» What you are asked to do
This exercise calls for copying every line below that holds the word "reader".

Top of Supplied records

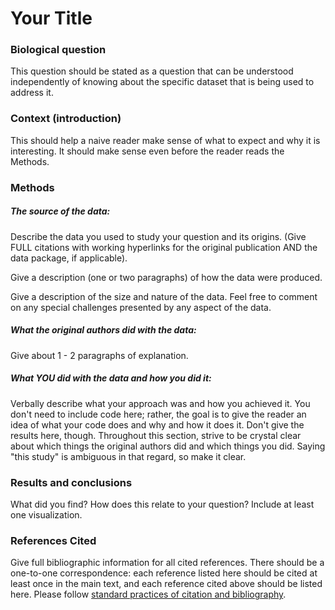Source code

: # Your Title

### Biological question
This question should be stated as a question that can be understood independently of knowing about the specific dataset that is being used to address it.

### Context (introduction)
This should help a naive reader make sense of what to expect and why it is interesting. It should make sense even before the reader reads the Methods.

### Methods
##### The source of the data:
Describe the data you used to study your question and its origins.  (Give FULL citations with working hyperlinks for the original publication AND the data package, if applicable).

Give a description (one or two paragraphs) of how the data were produced.

Give a description of the size and nature of the data.  Feel free to comment on any special challenges presented by any aspect of the data.

##### What the original authors did with the data:
Give about 1 - 2 paragraphs of explanation.

##### What _YOU_ did with the data and how you did it:
Verbally describe what your approach was and how you achieved it.  You don't need to include code here; rather, the goal is to give the reader an idea of what your code does and why and how it does it.  Don't give the results here, though.  Throughout this section, strive to be crystal clear about which things the original authors did and which things you did.  Saying "this study" is ambiguous in that regard, so make it clear.

### Results and conclusions
What did you find?  How does this relate to your question?  Include at least one visualization.

### References Cited
Give full bibliographic information for all cited references.  There should be a one-to-one correspondence: each reference listed here should be cited at least once in the main text, and each reference cited above should be listed here.  Please follow [standard practices of citation and bibliography][refguide].



[refguide]: https://www.chicagomanualofstyle.org/tools_citationguide/citation-guide-2.html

Bottom of Supplied records

» The completed task
This should help a naive reader make sense of what to expect and why it is interesting. It should make sense even before the reader reads the Methods.
Verbally describe what your approach was and how you achieved it.  You don't need to include code here; rather, the goal is to give the reader an idea of what your code does and why and how it does it.  Don't give the results here, though.  Throughout this section, strive to be crystal clear about which things the original authors did and which things you did.  Saying "this study" is ambiguous in that regard, so make it clear.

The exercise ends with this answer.